Top of LISTED RECORDS

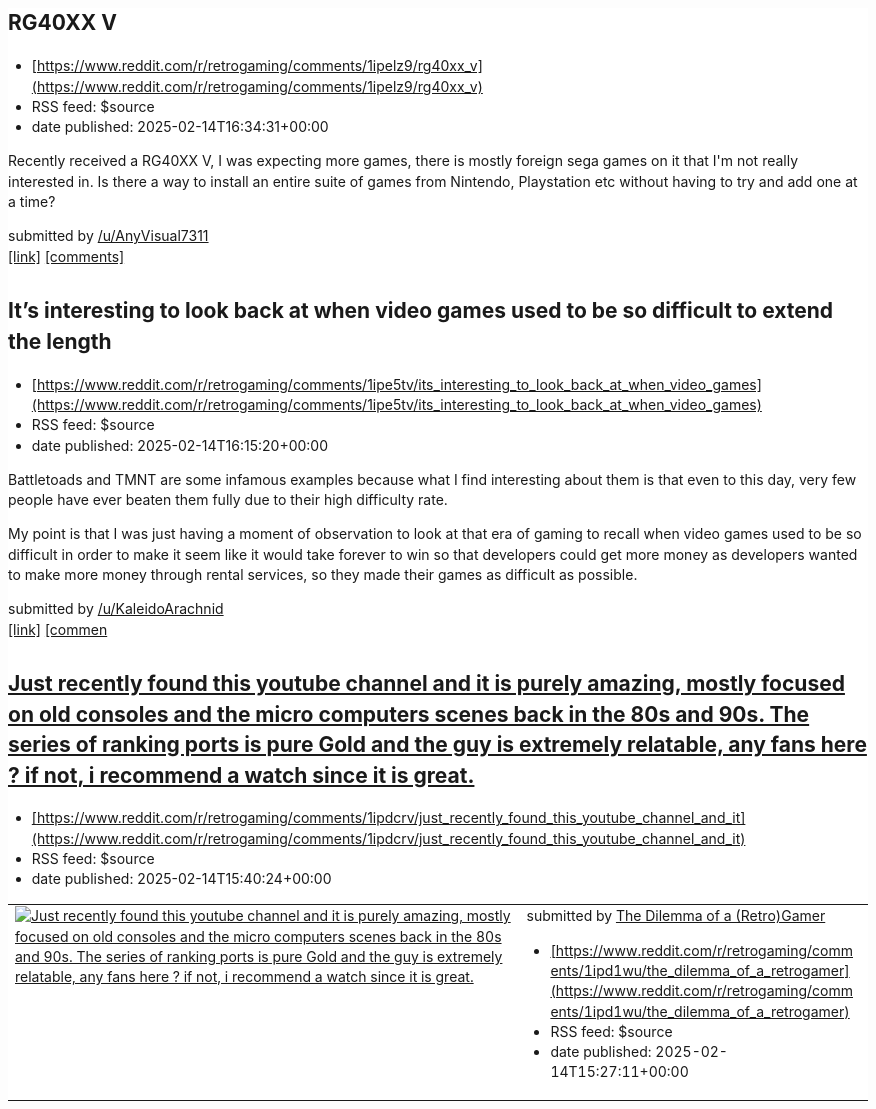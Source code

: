 ## RG40XX V
 - [https://www.reddit.com/r/retrogaming/comments/1ipelz9/rg40xx_v](https://www.reddit.com/r/retrogaming/comments/1ipelz9/rg40xx_v)
 - RSS feed: $source
 - date published: 2025-02-14T16:34:31+00:00

<div class="md"><p>Recently received a RG40XX V, I was expecting more games, there is mostly foreign sega games on it that I&#39;m not really interested in. Is there a way to install an entire suite of games from Nintendo, Playstation etc without having to try and add one at a time?</p> </div> &#32; submitted by &#32; <a href="https://www.reddit.com/user/AnyVisual7311"> /u/AnyVisual7311 </a> <br/> <span><a href="https://www.reddit.com/r/retrogaming/comments/1ipelz9/rg40xx_v/">[link]</a></span> &#32; <span><a href="https://www.reddit.com/r/retrogaming/comments/1ipelz9/rg40xx_v/">[comments]</a></span>

## It’s interesting to look back at when video games used to be so difficult to extend the length
 - [https://www.reddit.com/r/retrogaming/comments/1ipe5tv/its_interesting_to_look_back_at_when_video_games](https://www.reddit.com/r/retrogaming/comments/1ipe5tv/its_interesting_to_look_back_at_when_video_games)
 - RSS feed: $source
 - date published: 2025-02-14T16:15:20+00:00

<div class="md"><p>Battletoads and TMNT are some infamous examples because what I find interesting about them is that even to this day, very few people have ever beaten them fully due to their high difficulty rate.</p> <p>My point is that I was just having a moment of observation to look at that era of gaming to recall when video games used to be so difficult in order to make it seem like it would take forever to win so that developers could get more money as developers wanted to make more money through rental services, so they made their games as difficult as possible.</p> </div> &#32; submitted by &#32; <a href="https://www.reddit.com/user/KaleidoArachnid"> /u/KaleidoArachnid </a> <br/> <span><a href="https://www.reddit.com/r/retrogaming/comments/1ipe5tv/its_interesting_to_look_back_at_when_video_games/">[link]</a></span> &#32; <span><a href="https://www.reddit.com/r/retrogaming/comments/1ipe5tv/its_interesting_to_look_back_at_when_video_games/">[commen

## Just recently found this youtube channel and it is purely amazing, mostly focused on old consoles and the micro computers scenes back in the 80s and 90s. The series of ranking ports is pure Gold and the guy is extremely relatable, any fans here ? if not, i recommend a watch since it is great.
 - [https://www.reddit.com/r/retrogaming/comments/1ipdcrv/just_recently_found_this_youtube_channel_and_it](https://www.reddit.com/r/retrogaming/comments/1ipdcrv/just_recently_found_this_youtube_channel_and_it)
 - RSS feed: $source
 - date published: 2025-02-14T15:40:24+00:00

<table> <tr><td> <a href="https://www.reddit.com/r/retrogaming/comments/1ipdcrv/just_recently_found_this_youtube_channel_and_it/"> <img src="https://external-preview.redd.it/hah-g7Rz0GaCJnB-ZFCJU-S_3s-my09Ol1Yyk3AFP8M.jpg?width=640&amp;crop=smart&amp;auto=webp&amp;s=036977a12f41b82d80802b8e6e3e698b506cffd9" alt="Just recently found this youtube channel and it is purely amazing, mostly focused on old consoles and the micro computers scenes back in the 80s and 90s. The series of ranking ports is pure Gold and the guy is extremely relatable, any fans here ? if not, i recommend a watch since it is great." title="Just recently found this youtube channel and it is purely amazing, mostly focused on old consoles and the micro computers scenes back in the 80s and 90s. The series of ranking ports is pure Gold and the guy is extremely relatable, any fans here ? if not, i recommend a watch since it is great." /> </a> </td><td> &#32; submitted by &#32; <a href="https://www.reddit.com/user/2old4Zi

## The Dilemma of a (Retro)Gamer
 - [https://www.reddit.com/r/retrogaming/comments/1ipd1wu/the_dilemma_of_a_retrogamer](https://www.reddit.com/r/retrogaming/comments/1ipd1wu/the_dilemma_of_a_retrogamer)
 - RSS feed: $source
 - date published: 2025-02-14T15:27:11+00:00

Bottom of LISTED RECORDS

In the data above, which lines lie between the line with "<table> <tr><td> <a" and the line with "## The Dilemma of a (Retro)Gamer", inclusive? Print those lines exactly and nothing else.

YOUR SOLUTION:
<table> <tr><td> <a href="https://www.reddit.com/r/retrogaming/comments/1ipdcrv/just_recently_found_this_youtube_channel_and_it/"> <img src="https://external-preview.redd.it/hah-g7Rz0GaCJnB-ZFCJU-S_3s-my09Ol1Yyk3AFP8M.jpg?width=640&amp;crop=smart&amp;auto=webp&amp;s=036977a12f41b82d80802b8e6e3e698b506cffd9" alt="Just recently found this youtube channel and it is purely amazing, mostly focused on old consoles and the micro computers scenes back in the 80s and 90s. The series of ranking ports is pure Gold and the guy is extremely relatable, any fans here ? if not, i recommend a watch since it is great." title="Just recently found this youtube channel and it is purely amazing, mostly focused on old consoles and the micro computers scenes back in the 80s and 90s. The series of ranking ports is pure Gold and the guy is extremely relatable, any fans here ? if not, i recommend a watch since it is great." /> </a> </td><td> &#32; submitted by &#32; <a href="https://www.reddit.com/user/2old4Zi

## The Dilemma of a (Retro)Gamer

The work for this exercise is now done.